For instance the model cannot magically understand what a coordinate is supposed to represent and since the data is taken from New York only, the latitude and longitude revolve around (
45 ) and (
-78 ) respectively, which is arbitrary for the model. A good first step is to scale these values.
So, is there some type of feature representation learning or some type of model interpretability or something else that feature scaling/normalization is performing… ?
Unconfuse me please.
really interesting question.
To “unconfuse” I would say that:
- In general scaling the features is to help the convergence of the model. But also to avoid that we have features on a different scale.
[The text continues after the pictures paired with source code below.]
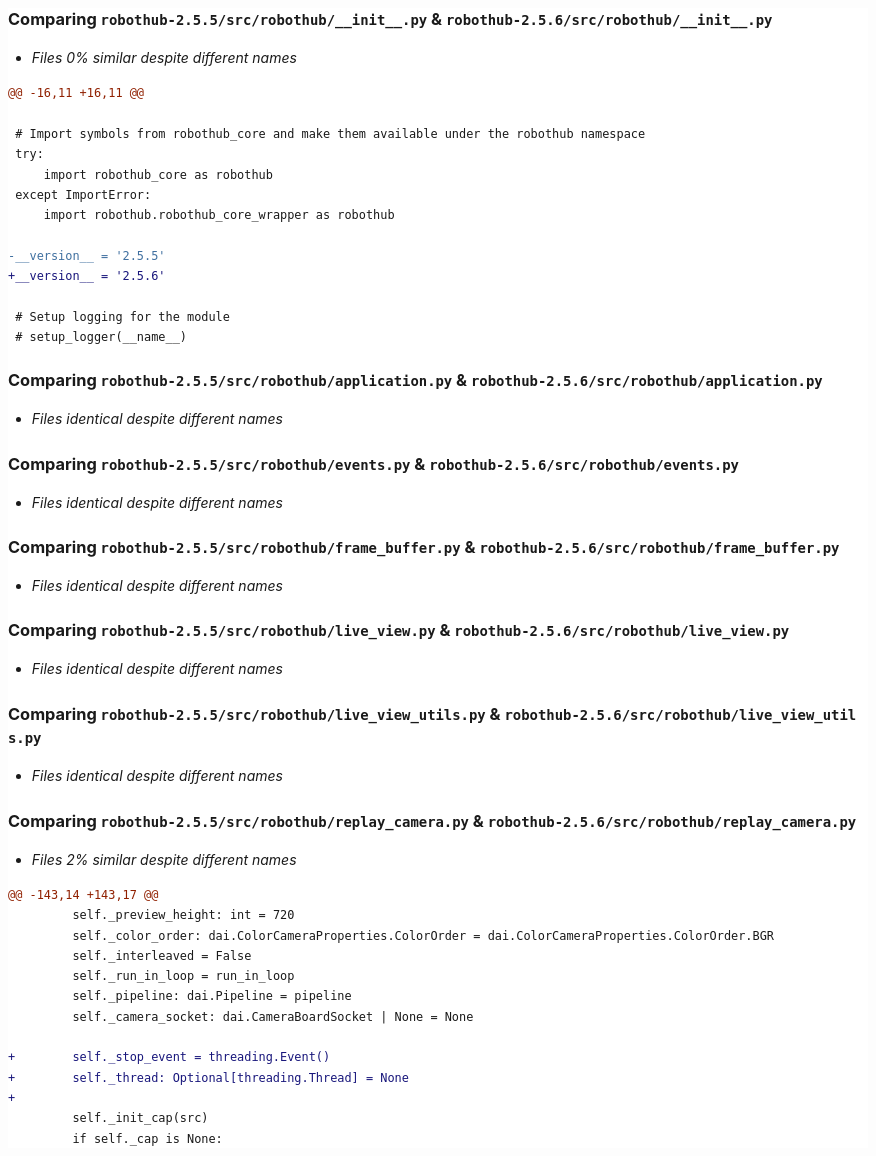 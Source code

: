 ### Comparing `robothub-2.5.5/src/robothub/__init__.py` & `robothub-2.5.6/src/robothub/__init__.py`

 * *Files 0% similar despite different names*

```diff
@@ -16,11 +16,11 @@
 
 # Import symbols from robothub_core and make them available under the robothub namespace
 try:
     import robothub_core as robothub
 except ImportError:
     import robothub.robothub_core_wrapper as robothub
 
-__version__ = '2.5.5'
+__version__ = '2.5.6'
 
 # Setup logging for the module
 # setup_logger(__name__)
```

### Comparing `robothub-2.5.5/src/robothub/application.py` & `robothub-2.5.6/src/robothub/application.py`

 * *Files identical despite different names*

### Comparing `robothub-2.5.5/src/robothub/events.py` & `robothub-2.5.6/src/robothub/events.py`

 * *Files identical despite different names*

### Comparing `robothub-2.5.5/src/robothub/frame_buffer.py` & `robothub-2.5.6/src/robothub/frame_buffer.py`

 * *Files identical despite different names*

### Comparing `robothub-2.5.5/src/robothub/live_view.py` & `robothub-2.5.6/src/robothub/live_view.py`

 * *Files identical despite different names*

### Comparing `robothub-2.5.5/src/robothub/live_view_utils.py` & `robothub-2.5.6/src/robothub/live_view_utils.py`

 * *Files identical despite different names*

### Comparing `robothub-2.5.5/src/robothub/replay_camera.py` & `robothub-2.5.6/src/robothub/replay_camera.py`

 * *Files 2% similar despite different names*

```diff
@@ -143,14 +143,17 @@
         self._preview_height: int = 720
         self._color_order: dai.ColorCameraProperties.ColorOrder = dai.ColorCameraProperties.ColorOrder.BGR
         self._interleaved = False
         self._run_in_loop = run_in_loop
         self._pipeline: dai.Pipeline = pipeline
         self._camera_socket: dai.CameraBoardSocket | None = None
 
+        self._stop_event = threading.Event()
+        self._thread: Optional[threading.Thread] = None
+
         self._init_cap(src)
         if self._cap is None:
```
In some models (thinks linear one) if one feature has a much bigger scale than others it is difficult to see the effect of variation of other features.
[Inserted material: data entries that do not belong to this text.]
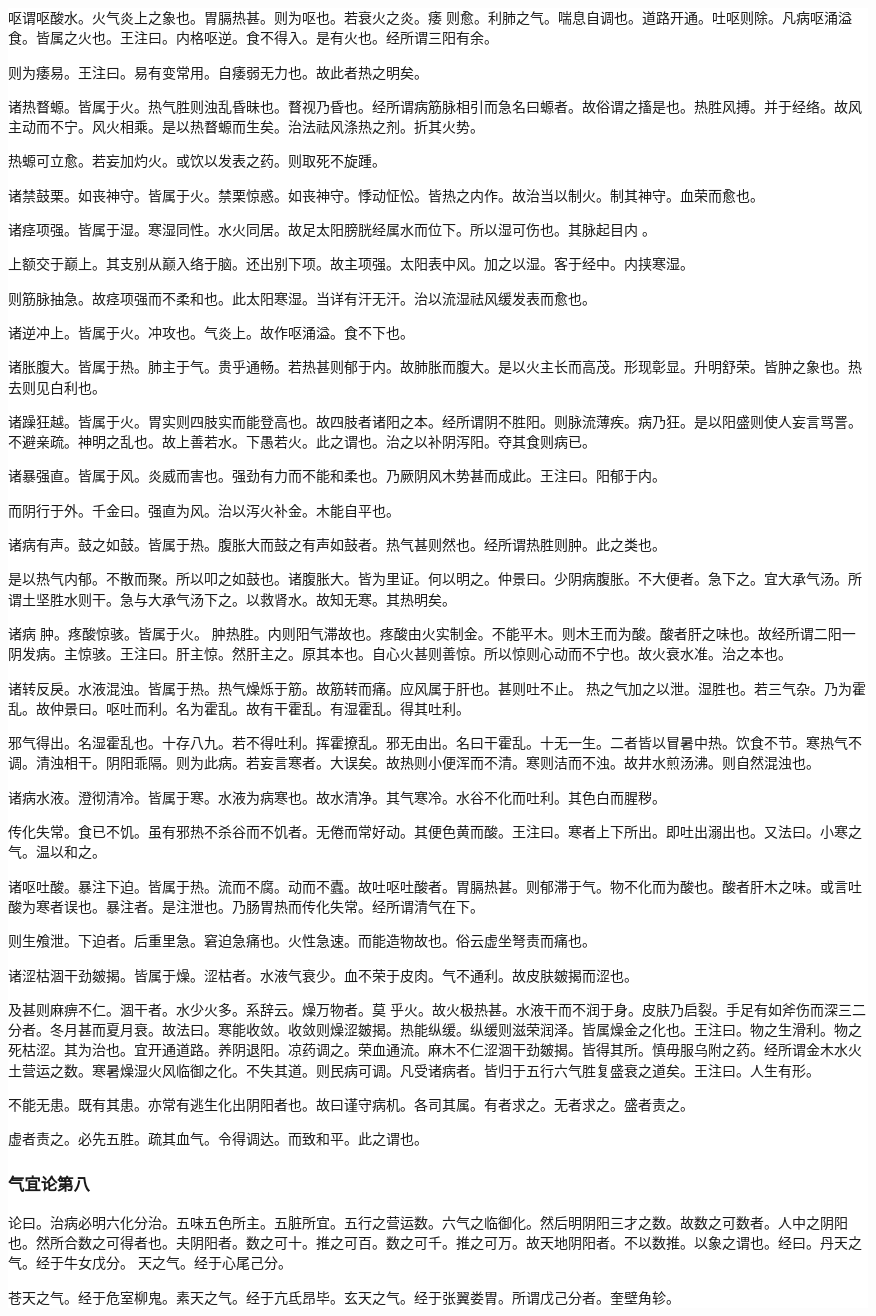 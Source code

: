 呕谓呕酸水。火气炎上之象也。胃膈热甚。则为呕也。若衰火之炎。痿 则愈。利肺之气。喘息自调也。道路开通。吐呕则除。凡病呕涌溢食。皆属之火也。王注曰。内格呕逆。食不得入。是有火也。经所谓三阳有余。  

则为痿易。王注曰。易有变常用。自痿弱无力也。故此者热之明矣。  

诸热瞀螈。皆属于火。热气胜则浊乱昏昧也。瞀视乃昏也。经所谓病筋脉相引而急名曰螈者。故俗谓之搐是也。热胜风搏。并于经络。故风主动而不宁。风火相乘。是以热瞀螈而生矣。治法祛风涤热之剂。折其火势。  

热螈可立愈。若妄加灼火。或饮以发表之药。则取死不旋踵。  

诸禁鼓栗。如丧神守。皆属于火。禁栗惊惑。如丧神守。悸动怔忪。皆热之内作。故治当以制火。制其神守。血荣而愈也。  

诸痉项强。皆属于湿。寒湿同性。水火同居。故足太阳膀胱经属水而位下。所以湿可伤也。其脉起目内 。  

上额交于巅上。其支别从巅入络于脑。还出别下项。故主项强。太阳表中风。加之以湿。客于经中。内挟寒湿。  

则筋脉抽急。故痉项强而不柔和也。此太阳寒湿。当详有汗无汗。治以流湿祛风缓发表而愈也。  

诸逆冲上。皆属于火。冲攻也。气炎上。故作呕涌溢。食不下也。  

诸胀腹大。皆属于热。肺主于气。贵乎通畅。若热甚则郁于内。故肺胀而腹大。是以火主长而高茂。形现彰显。升明舒荣。皆肿之象也。热去则见白利也。  

诸躁狂越。皆属于火。胃实则四肢实而能登高也。故四肢者诸阳之本。经所谓阴不胜阳。则脉流薄疾。病乃狂。是以阳盛则使人妄言骂詈。不避亲疏。神明之乱也。故上善若水。下愚若火。此之谓也。治之以补阴泻阳。夺其食则病已。  

诸暴强直。皆属于风。炎威而害也。强劲有力而不能和柔也。乃厥阴风木势甚而成此。王注曰。阳郁于内。  

而阴行于外。千金曰。强直为风。治以泻火补金。木能自平也。  

诸病有声。鼓之如鼓。皆属于热。腹胀大而鼓之有声如鼓者。热气甚则然也。经所谓热胜则肿。此之类也。  

是以热气内郁。不散而聚。所以叩之如鼓也。诸腹胀大。皆为里证。何以明之。仲景曰。少阴病腹胀。不大便者。急下之。宜大承气汤。所谓土坚胜水则干。急与大承气汤下之。以救肾水。故知无寒。其热明矣。  

诸病 肿。疼酸惊骇。皆属于火。 肿热胜。内则阳气滞故也。疼酸由火实制金。不能平木。则木王而为酸。酸者肝之味也。故经所谓二阳一阴发病。主惊骇。王注曰。肝主惊。然肝主之。原其本也。自心火甚则善惊。所以惊则心动而不宁也。故火衰水准。治之本也。  

诸转反戾。水液混浊。皆属于热。热气燥烁于筋。故筋转而痛。应风属于肝也。甚则吐不止。 热之气加之以泄。湿胜也。若三气杂。乃为霍乱。故仲景曰。呕吐而利。名为霍乱。故有干霍乱。有湿霍乱。得其吐利。  

邪气得出。名湿霍乱也。十存八九。若不得吐利。挥霍撩乱。邪无由出。名曰干霍乱。十无一生。二者皆以冒暑中热。饮食不节。寒热气不调。清浊相干。阴阳乖隔。则为此病。若妄言寒者。大误矣。故热则小便浑而不清。寒则洁而不浊。故井水煎汤沸。则自然混浊也。  

诸病水液。澄彻清冷。皆属于寒。水液为病寒也。故水清净。其气寒冷。水谷不化而吐利。其色白而腥秽。  

传化失常。食已不饥。虽有邪热不杀谷而不饥者。无倦而常好动。其便色黄而酸。王注曰。寒者上下所出。即吐出溺出也。又法曰。小寒之气。温以和之。  

诸呕吐酸。暴注下迫。皆属于热。流而不腐。动而不蠹。故吐呕吐酸者。胃膈热甚。则郁滞于气。物不化而为酸也。酸者肝木之味。或言吐酸为寒者误也。暴注者。是注泄也。乃肠胃热而传化失常。经所谓清气在下。  

则生飧泄。下迫者。后重里急。窘迫急痛也。火性急速。而能造物故也。俗云虚坐弩责而痛也。  

诸涩枯涸干劲皴揭。皆属于燥。涩枯者。水液气衰少。血不荣于皮肉。气不通利。故皮肤皴揭而涩也。  

及甚则麻痹不仁。涸干者。水少火多。系辞云。燥万物者。莫 乎火。故火极热甚。水液干而不润于身。皮肤乃启裂。手足有如斧伤而深三二分者。冬月甚而夏月衰。故法曰。寒能收敛。收敛则燥涩皴揭。热能纵缓。纵缓则滋荣润泽。皆属燥金之化也。王注曰。物之生滑利。物之死枯涩。其为治也。宜开通道路。养阴退阳。凉药调之。荣血通流。麻木不仁涩涸干劲皴揭。皆得其所。慎毋服乌附之药。经所谓金木水火土营运之数。寒暑燥湿火风临御之化。不失其道。则民病可调。凡受诸病者。皆归于五行六气胜复盛衰之道矣。王注曰。人生有形。  

不能无患。既有其患。亦常有逃生化出阴阳者也。故曰谨守病机。各司其属。有者求之。无者求之。盛者责之。  

虚者责之。必先五胜。疏其血气。令得调达。而致和平。此之谓也。  

### 气宜论第八  

论曰。治病必明六化分治。五味五色所主。五脏所宜。五行之营运数。六气之临御化。然后明阴阳三才之数。故数之可数者。人中之阴阳也。然所合数之可得者也。夫阴阳者。数之可十。推之可百。数之可千。推之可万。故天地阴阳者。不以数推。以象之谓也。经曰。丹天之气。经于牛女戊分。 天之气。经于心尾己分。  

苍天之气。经于危室柳鬼。素天之气。经于亢氐昂毕。玄天之气。经于张翼娄胃。所谓戊己分者。奎壁角轸。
- Having said that, we could enter in the field of “feature engineering”: if we can transform the feature, or some features, in such a way that their information content is easily shown probably the model will make better use of it.
But, to be honest, in general, scaling is for point n. 1.
Thanks @luigisaetta ,
I would venture then to say that extracting/deriving more impactful numbers (that are more pertinent to the label), from the raw numbers aka “feature engineering” or more specifically “feature extraction” (i.e. to feed distances in to the learning algorithm rather than individual pairs of coordinates) just gives the learning algorithm a helping hand. If I’m not mistaken, machine learning is limited to learn a function using only multiplication and summation operations, no subtraction (let alone euclidean distance calculations) are included.
Scaling, as you confirmed, is purely an aid to the optimization algorithm. It was discussed in Course 2, but seems to be conflated there and here with “feature engineering”. It’s getting close to a semantic/philosophical point but I think it is potentially confusing. If I may suggest, it might be better to edit that paragraph to end it at “…arbitrary for the model…”, and in a clearly separated section, replace “A good first step is to scale these values” with something like “A powerful and simple preprocessing step that benefits optimization algorithms that are used by certain machine learning algorithms is to scale the numerical features, as described in week 2 of course 2.”